SELECT c_name, c_address, c_phone, n_name, sum(o_totalprice) as order_volume
FROM orders, customer, nation, region
WHERE o_custkey = c_custkey and c_nationkey = n_nationkey and n_regionkey = r_regionkey
      and r_name = 'EUROPE'
GROUP BY c_name, c_address, c_phone, n_name
HAVING sum(o_totalprice) > 1000000;

Importantly, we “filter” ordinary attributes (selections in the relational algebra) with WHERE, but aggregate values with HAVING.

Joins can be expressed in a number of syntactic variants in SQL, and you should be able to formulate one such variant (which may have a different form than the one above).

Aggregation requires grouping by the non-aggregated attributes.

2.2. Aggregation and FDs

Both queries produce the same number of rows with the same aggregate values.

3. Multidimensional Schemata

3.1. FDs are many-to-one relationships

Suppose AccountID → CustomerID. Then each account is owned by exactly one customer but each customer can own many accounts.

3.2. Level Day

Just by looking at the name of an attribute we do not know what it means. We have an FD Day → Month, though. Thus, Day cannot have values 1, …, 31 (as, e.g., 1 occurs in every month). Hence, Day must include information about its month (and also about year, due to another FD). Thus, Day qualifies as full Date, e.g., 1923-08-19.

4. DW as integrated database for OLAP

4.1. Prof. Plattner on ETL

Please read those 5 pages for yourself.

ETL is complex, introduces storage redundancy and delays for OLAP results. Materialized views as pre-aggregation/optimization technique (discussed in later session) reduce user flexibility. Different schemata introduce complexity and require ETL processing.

Real-world OLTP and OLAP workloads are not that different.

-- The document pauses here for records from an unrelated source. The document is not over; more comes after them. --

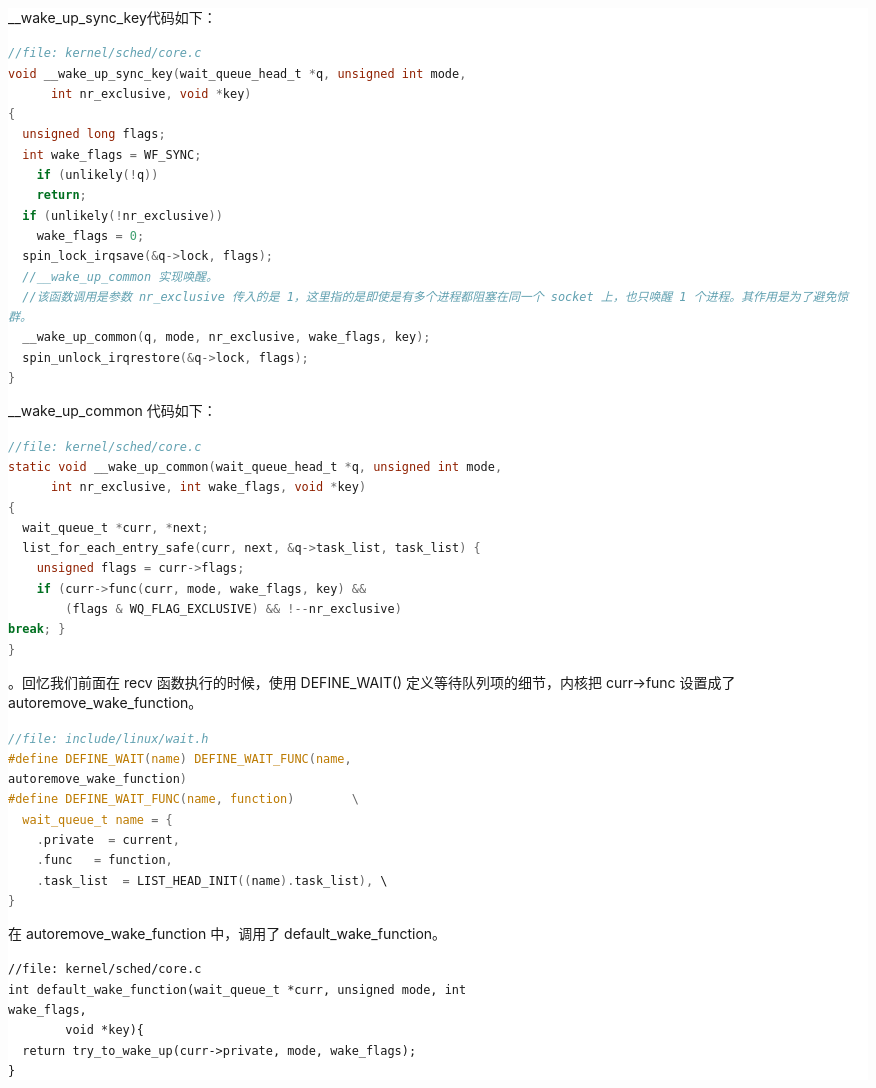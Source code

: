 
__wake_up_sync_key代码如下：
```c
//file: kernel/sched/core.c
void __wake_up_sync_key(wait_queue_head_t *q, unsigned int mode,
      int nr_exclusive, void *key)
{
  unsigned long flags;
  int wake_flags = WF_SYNC;
    if (unlikely(!q))
    return;
  if (unlikely(!nr_exclusive))
    wake_flags = 0;
  spin_lock_irqsave(&q->lock, flags);
  //__wake_up_common 实现唤醒。 
  //该函数调用是参数 nr_exclusive 传入的是 1，这里指的是即使是有多个进程都阻塞在同一个 socket 上，也只唤醒 1 个进程。其作用是为了避免惊群。
  __wake_up_common(q, mode, nr_exclusive, wake_flags, key);
  spin_unlock_irqrestore(&q->lock, flags);
}

```

__wake_up_common 代码如下：
```c
//file: kernel/sched/core.c
static void __wake_up_common(wait_queue_head_t *q, unsigned int mode,
      int nr_exclusive, int wake_flags, void *key)
{
  wait_queue_t *curr, *next;
  list_for_each_entry_safe(curr, next, &q->task_list, task_list) {
    unsigned flags = curr->flags;
    if (curr->func(curr, mode, wake_flags, key) &&
        (flags & WQ_FLAG_EXCLUSIVE) && !--nr_exclusive)
break; }
}
```


。回忆我们前面在 recv 函数执行的时候，使用 DEFINE_WAIT() 定义等待队列项的细节，内核把 curr->func 设置成了 autoremove_wake_function。
```c
//file: include/linux/wait.h
#define DEFINE_WAIT(name) DEFINE_WAIT_FUNC(name,
autoremove_wake_function)
#define DEFINE_WAIT_FUNC(name, function)        \
  wait_queue_t name = {
    .private  = current,
    .func   = function,
    .task_list  = LIST_HEAD_INIT((name).task_list), \
}
```

在 autoremove_wake_function 中，调用了 default_wake_function。

```
//file: kernel/sched/core.c
int default_wake_function(wait_queue_t *curr, unsigned mode, int
wake_flags,
        void *key){ 
  return try_to_wake_up(curr->private, mode, wake_flags);
}
```
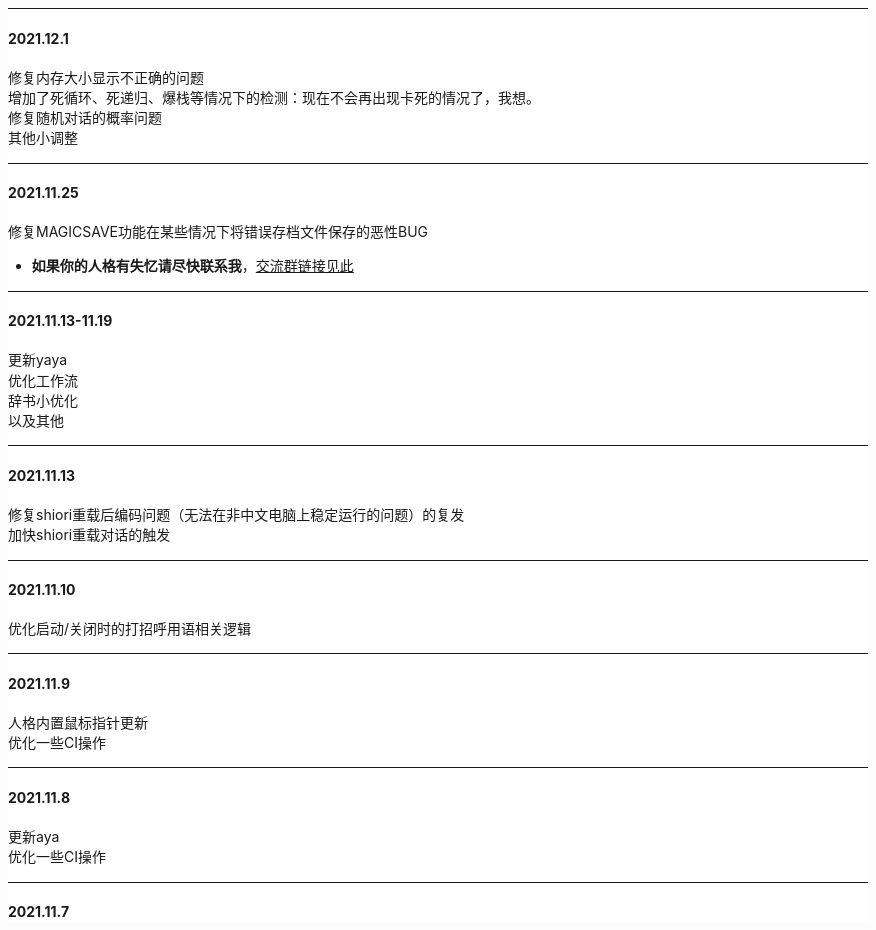 _____

#### 2021.12.1  

修复内存大小显示不正确的问题  
增加了死循环、死递归、爆栈等情况下的检测：现在不会再出现卡死的情况了，我想。  
修复随机对话的概率问题  
其他小调整  

_____

#### 2021.11.25  

修复MAGICSAVE功能在某些情况下将错误存档文件保存的恶性BUG  

- **如果你的人格有失忆请尽快联系我**，[交流群链接见此]( https://github.com/Taromati2/Taromati2#%E4%BA%A4%E6%B5%81%E7%BE%A4 )  

_____

#### 2021.11.13-11.19  

更新yaya  
优化工作流  
辞书小优化  
以及其他  

_____

#### 2021.11.13  

修复shiori重载后编码问题（无法在非中文电脑上稳定运行的问题）的复发  
加快shiori重载对话的触发  

_____

#### 2021.11.10  

优化启动/关闭时的打招呼用语相关逻辑  

_____

#### 2021.11.9  

人格内置鼠标指针更新  
优化一些CI操作  

_____

#### 2021.11.8  

更新aya  
优化一些CI操作  

_____

#### 2021.11.7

Thus, use of same, single database for both possible, while ETL is not necessary. On modern hardware, on-demand aggregation might be possible without the need for pre-aggregation (or other optimizations performed by database administrators).

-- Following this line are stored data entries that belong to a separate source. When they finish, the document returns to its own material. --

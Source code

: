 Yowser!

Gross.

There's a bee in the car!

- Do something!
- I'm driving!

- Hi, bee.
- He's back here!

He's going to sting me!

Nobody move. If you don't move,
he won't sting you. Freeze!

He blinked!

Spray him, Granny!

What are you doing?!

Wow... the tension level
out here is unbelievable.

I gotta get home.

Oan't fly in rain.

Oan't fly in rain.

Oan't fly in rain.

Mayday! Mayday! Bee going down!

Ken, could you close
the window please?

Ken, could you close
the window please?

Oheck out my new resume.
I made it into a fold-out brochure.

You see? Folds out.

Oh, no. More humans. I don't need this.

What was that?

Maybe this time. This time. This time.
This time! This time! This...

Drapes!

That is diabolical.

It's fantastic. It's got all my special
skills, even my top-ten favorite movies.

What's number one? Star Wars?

4.2. Necessity of ETL/Integration

A data warehouse integrates several data sources. Thus, there is no single database on top of which OLAP could be performed.

The mentioned paper [YRX+20] describes the Google ecosystem, where several data sources do exist, and migration to some new single system was no option. The authors want “transactional systems to focus on transaction processing and query engines to focus on query processing”. A solution called Lightning provides “HTAP-as-a-service”, i.e., analytical query capabilities over different data sources, which keep their flexibility (without the need to change or migrate those preexisting transactional systems).

4.3. `GROUP BY ROLLUP`

The query shows summed sales values per supplier, rolled up to supplier nations, rolled up to supplier regions, and rolled up to the grand total.

If we reverse the order, we obtain aggregates per supplier three times (see above task on FDs and aggregation) and the grand total. Quite likely, this is not what the user wants.

If we group by supplier, part, customer, we create a 3-dimensional result. With ROLLUP, that result is also rolled up to 2, 1, and 0 dimensions, in one specific order. If we reverse the order, we obtain a different, but probably also meaningful result. In contrast, the previous queries performed roll-up operations within the hierarchy of a single dimension (namely, supplier), where one can only roll-up from more detailed to less detailed levels.